• [Given data]:
#####
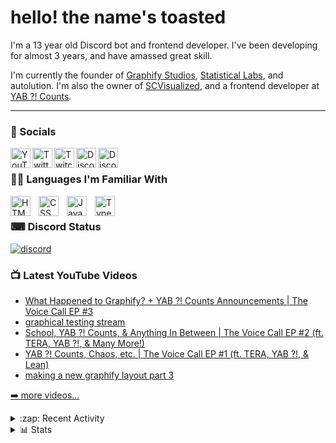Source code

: # hello! the name's toasted

I'm a 13 year old Discord bot and frontend developer. I've been developing for almost 3 years, and have amassed great skill.

I'm currently the founder of [Graphify Studios](https://youtube.com/@graphifystatistics), [Statistical Labs](https://github.com/StatisticslLabs), and autolution. I'm also the owner of [SCVisualized](https://youtube.com/@scvisualized), and a frontend developer at [YAB ?! Counts](https://yabcounts.com).

***

### 💬 Socials
[<img align="left" alt="YouTube" width="32px" src="https://img.icons8.com/color/48/null/youtube-play.png" />][yt]
[<img align="left" alt="Twitter" width="32px" src="https://img.icons8.com/fluency/48/null/twitter.png" />][tweet]
[<img align="left" alt="Twitch" width="32px" src="https://img.icons8.com/color/48/null/twitch--v2.png" />][twitch]
[<img align="left" alt="Discord" width="32px" src="https://img.icons8.com/color/48/null/discord--v2.png" />][discord]
[<img align="left" alt="Discord" width="32px" src="https://img.icons8.com/fluency/48/null/secured-letter.png" />][mail]

<br />

### 👨‍💻 Languages I'm Familiar With

[<img align="left" alt="HTML" width="32px" src="https://cdn.jsdelivr.net/gh/devicons/devicon/icons/html5/html5-original.svg" style="padding-right:10px;" />][html]
[<img align="left" alt="CSS" width="32px" src="https://cdn.jsdelivr.net/gh/devicons/devicon/icons/css3/css3-original.svg" style="padding-right:10px;" />][css]
[<img align="left" alt="JavaScript" width="32px" src="https://cdn.jsdelivr.net/gh/devicons/devicon/icons/javascript/javascript-original.svg" style="padding-right:10px;" />][javascript]
[<img align="left" alt="TypeScript" width="32px" src="https://cdn.jsdelivr.net/gh/devicons/devicon/icons/typescript/typescript-original.svg" style="padding-right:10px;" />][typescript]

<br />

### ⌨ Discord Status
[<img src="https://discord.c99.nl/widget/theme-3/955408387905048637.png" alt="discord"/>][status]

### 📺 Latest YouTube Videos

<!-- YOUTUBE:START -->
- [What Happened to Graphify? + YAB ?! Counts Announcements | The Voice Call EP #3](https://www.youtube.com/watch?v=1KHGXt2r9AI)
- [graphical testing stream](https://www.youtube.com/watch?v=A42iU8DQhPg)
- [School, YAB ?! Counts, &amp; Anything In Between | The Voice Call EP #2 &lpar;ft. TERA, YAB ?!, &amp; Many More!&rpar;](https://www.youtube.com/watch?v=NGTKp2cxofY)
- [YAB ?! Counts, Chaos, etc. | The Voice Call EP #1 &lpar;ft. TERA, YAB ?!, &amp; Lean&rpar;](https://www.youtube.com/watch?v=EhECF9xBZbQ)
- [making a new graphify layout part 3](https://www.youtube.com/watch?v=ocur8GvJAZQ)
<!-- YOUTUBE:END -->

[➡️ more videos...][ytvids]

<details>
<summary>:zap: Recent Activity</summary>

<!--START_SECTION:activity-->
1. 🗣 Commented on [#8548](https://github.com/js-org/js.org/pull/8548#issuecomment-1741783852) in [js-org/js.org](https://github.com/js-org/js.org)
<!--END_SECTION:activity-->
</details>

<details>
<summary>📊 Stats</summary>

<br />

[<img src="https://github-readme-stats.vercel.app/api?username=ToastedDev&count_private=true&show_icons=true&theme=highcontrast&hide_border=true" alt="TCA's github stats" width="550px" />][stats]

[<img src="https://github-readme-stats.vercel.app/api/top-langs/?username=ToastedDev&layout=compact&theme=highcontrast&hide_border=true" alt="Top Langs" width="350px" />][stats]

[<img src="https://github-readme-stats.vercel.app/api/wakatime?username=HeyItsAmyy&theme=highcontrast&hide_border=true&range=last_7_days" alt="WakaTime Stats" width="550px" />][stats]
  
[<img src="https://github-readme-activity-graph.vercel.app/graph?username=ToastedDev&bg_color=000000&color=C1CB12&line=C1CB12&point=FFFB00&area=true&hide_border=true" alt="Activity Graph" width="830px" />][graph]
</details>

<!-- Socials -->
[website]: https://toastify.tk
[yt]: https://youtube.com/@HeyyItsAmyy
[tweet]: https://twitter.com/Hey_ItsAmyy
[twitch]: https://twitch.tv/Heyy_ItsAmyy
[discord]: https://toastify.tk/discord
[mail]: mailto:hey@toastify.tk

<!-- Languages -->
[html]: https://en.wikipedia.org/wiki/HTML
[css]: https://en.wikipedia.org/wiki/CSS
[javascript]: https://en.wikipedia.org/wiki/JavaScript
[typescript]: https://en.wikipedia.org/wiki/TypeScript

<!-- Other Links -->
[ytvids]: https://youtube.com/@HeyyItsAmyy/videos
[stats]: https://github.com/anuraghazra/github-readme-stats
[graph]: https://github.com/Ashutosh00710/github-readme-activity-graph
[status]: https://discord.gg/wQwXgqCBHN
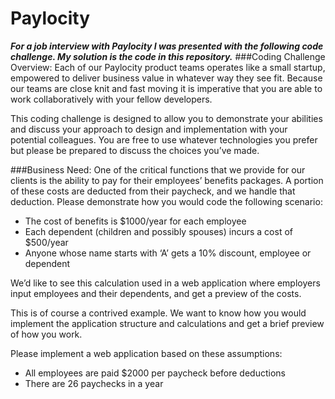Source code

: # Paylocity
**_For a job interview with Paylocity I was presented with the following code challenge. 
My solution is the code in this repository._**
###Coding Challenge Overview:
Each of our Paylocity product teams operates like a small startup, empowered to deliver business value 
in whatever way they see fit.   Because our teams are close knit and fast moving it is imperative that 
you are able to work collaboratively with your fellow developers.   

This coding challenge is designed to allow you to demonstrate your abilities and discuss your approach 
to design and implementation with your potential colleagues. You are free to use whatever technologies 
you prefer but please be prepared to discuss the choices you’ve made.  

###Business Need:
One of the critical functions that we provide for our clients is the ability to pay for their employees’ 
benefits packages.  A portion of these costs are deducted from their paycheck, and we handle that 
deduction.  Please demonstrate how you would code the following scenario:
*	The cost of benefits is $1000/year for each employee
* Each dependent (children and possibly spouses) incurs a cost of $500/year
*	Anyone whose name starts with ‘A’ gets a 10% discount, employee or dependent

We’d like to see this calculation used in a web application where employers input employees and their 
dependents, and get a preview of the costs.

This is of course a contrived example.  We want to know how you would implement the application 
structure and calculations and get a brief preview of how you work.

Please implement a web application based on these assumptions:
*	All employees are paid $2000 per paycheck before deductions
*	There are 26 paychecks in a year

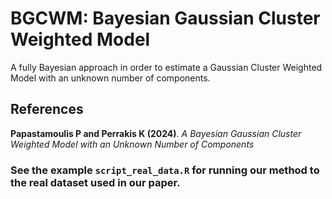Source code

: # BGCWM: Bayesian Gaussian Cluster Weighted Model

A fully Bayesian approach in order to estimate a Gaussian Cluster Weighted Model with an unknown number of components. 

## References

**Papastamoulis P and Perrakis K (2024)**. *A Bayesian Gaussian Cluster Weighted Model with an Unknown Number of Components*

### See the example `script_real_data.R` for running our method to the real dataset used in our paper.
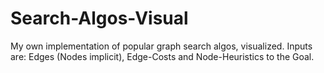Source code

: # Search-Algos-Visual

My own implementation of popular graph search algos, visualized.
Inputs are: Edges (Nodes implicit), Edge-Costs and Node-Heuristics to the Goal.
#####
• [Task]: What is needed is a verbatim transcription of the records, minus the pictures.

• [The answer]:
Source code

: # hello! the name's toasted

I'm a 13 year old Discord bot and frontend developer. I've been developing for almost 3 years, and have amassed great skill.

I'm currently the founder of [Graphify Studios](https://youtube.com/@graphifystatistics), [Statistical Labs](https://github.com/StatisticslLabs), and autolution. I'm also the owner of [SCVisualized](https://youtube.com/@scvisualized), and a frontend developer at [YAB ?! Counts](https://yabcounts.com).

***

### 💬 Socials
[<img align="left" alt="YouTube" width="32px" src="https://img.icons8.com/color/48/null/youtube-play.png" />][yt]
[<img align="left" alt="Twitter" width="32px" src="https://img.icons8.com/fluency/48/null/twitter.png" />][tweet]
[<img align="left" alt="Twitch" width="32px" src="https://img.icons8.com/color/48/null/twitch--v2.png" />][twitch]
[<img align="left" alt="Discord" width="32px" src="https://img.icons8.com/color/48/null/discord--v2.png" />][discord]
[<img align="left" alt="Discord" width="32px" src="https://img.icons8.com/fluency/48/null/secured-letter.png" />][mail]

<br />

### 👨‍💻 Languages I'm Familiar With

[<img align="left" alt="HTML" width="32px" src="https://cdn.jsdelivr.net/gh/devicons/devicon/icons/html5/html5-original.svg" style="padding-right:10px;" />][html]
[<img align="left" alt="CSS" width="32px" src="https://cdn.jsdelivr.net/gh/devicons/devicon/icons/css3/css3-original.svg" style="padding-right:10px;" />][css]
[<img align="left" alt="JavaScript" width="32px" src="https://cdn.jsdelivr.net/gh/devicons/devicon/icons/javascript/javascript-original.svg" style="padding-right:10px;" />][javascript]
[<img align="left" alt="TypeScript" width="32px" src="https://cdn.jsdelivr.net/gh/devicons/devicon/icons/typescript/typescript-original.svg" style="padding-right:10px;" />][typescript]

<br />

### ⌨ Discord Status
[<img src="https://discord.c99.nl/widget/theme-3/955408387905048637.png" alt="discord"/>][status]

### 📺 Latest YouTube Videos

<!-- YOUTUBE:START -->
- [What Happened to Graphify? + YAB ?! Counts Announcements | The Voice Call EP #3](https://www.youtube.com/watch?v=1KHGXt2r9AI)
- [graphical testing stream](https://www.youtube.com/watch?v=A42iU8DQhPg)
- [School, YAB ?! Counts, &amp; Anything In Between | The Voice Call EP #2 &lpar;ft. TERA, YAB ?!, &amp; Many More!&rpar;](https://www.youtube.com/watch?v=NGTKp2cxofY)
- [YAB ?! Counts, Chaos, etc. | The Voice Call EP #1 &lpar;ft. TERA, YAB ?!, &amp; Lean&rpar;](https://www.youtube.com/watch?v=EhECF9xBZbQ)
- [making a new graphify layout part 3](https://www.youtube.com/watch?v=ocur8GvJAZQ)
<!-- YOUTUBE:END -->

[➡️ more videos...][ytvids]

<details>
<summary>:zap: Recent Activity</summary>

<!--START_SECTION:activity-->
1. 🗣 Commented on [#8548](https://github.com/js-org/js.org/pull/8548#issuecomment-1741783852) in [js-org/js.org](https://github.com/js-org/js.org)
<!--END_SECTION:activity-->
</details>

<details>
<summary>📊 Stats</summary>

<br />

[<img src="https://github-readme-stats.vercel.app/api?username=ToastedDev&count_private=true&show_icons=true&theme=highcontrast&hide_border=true" alt="TCA's github stats" width="550px" />][stats]

[<img src="https://github-readme-stats.vercel.app/api/top-langs/?username=ToastedDev&layout=compact&theme=highcontrast&hide_border=true" alt="Top Langs" width="350px" />][stats]

[<img src="https://github-readme-stats.vercel.app/api/wakatime?username=HeyItsAmyy&theme=highcontrast&hide_border=true&range=last_7_days" alt="WakaTime Stats" width="550px" />][stats]
  
[<img src="https://github-readme-activity-graph.vercel.app/graph?username=ToastedDev&bg_color=000000&color=C1CB12&line=C1CB12&point=FFFB00&area=true&hide_border=true" alt="Activity Graph" width="830px" />][graph]
</details>

<!-- Socials -->
[website]: https://toastify.tk
[yt]: https://youtube.com/@HeyyItsAmyy
[tweet]: https://twitter.com/Hey_ItsAmyy
[twitch]: https://twitch.tv/Heyy_ItsAmyy
[discord]: https://toastify.tk/discord
[mail]: mailto:hey@toastify.tk

<!-- Languages -->
[html]: https://en.wikipedia.org/wiki/HTML
[css]: https://en.wikipedia.org/wiki/CSS
[javascript]: https://en.wikipedia.org/wiki/JavaScript
[typescript]: https://en.wikipedia.org/wiki/TypeScript

<!-- Other Links -->
[ytvids]: https://youtube.com/@HeyyItsAmyy/videos
[stats]: https://github.com/anuraghazra/github-readme-stats
[graph]: https://github.com/Ashutosh00710/github-readme-activity-graph
[status]: https://discord.gg/wQwXgqCBHN
Source code

: # Paylocity
**_For a job interview with Paylocity I was presented with the following code challenge. 
My solution is the code in this repository._**
###Coding Challenge Overview:
Each of our Paylocity product teams operates like a small startup, empowered to deliver business value 
in whatever way they see fit.   Because our teams are close knit and fast moving it is imperative that 
you are able to work collaboratively with your fellow developers.   

This coding challenge is designed to allow you to demonstrate your abilities and discuss your approach 
to design and implementation with your potential colleagues. You are free to use whatever technologies 
you prefer but please be prepared to discuss the choices you’ve made.  

###Business Need:
One of the critical functions that we provide for our clients is the ability to pay for their employees’ 
benefits packages.  A portion of these costs are deducted from their paycheck, and we handle that 
deduction.  Please demonstrate how you would code the following scenario:
*	The cost of benefits is $1000/year for each employee
* Each dependent (children and possibly spouses) incurs a cost of $500/year
*	Anyone whose name starts with ‘A’ gets a 10% discount, employee or dependent

We’d like to see this calculation used in a web application where employers input employees and their 
dependents, and get a preview of the costs.

This is of course a contrived example.  We want to know how you would implement the application 
structure and calculations and get a brief preview of how you work.

Please implement a web application based on these assumptions:
*	All employees are paid $2000 per paycheck before deductions
*	There are 26 paychecks in a year

Source code

: # BGCWM: Bayesian Gaussian Cluster Weighted Model

A fully Bayesian approach in order to estimate a Gaussian Cluster Weighted Model with an unknown number of components. 

## References

**Papastamoulis P and Perrakis K (2024)**. *A Bayesian Gaussian Cluster Weighted Model with an Unknown Number of Components*

### See the example `script_real_data.R` for running our method to the real dataset used in our paper.
Source code

: # Search-Algos-Visual

My own implementation of popular graph search algos, visualized.
Inputs are: Edges (Nodes implicit), Edge-Costs and Node-Heuristics to the Goal.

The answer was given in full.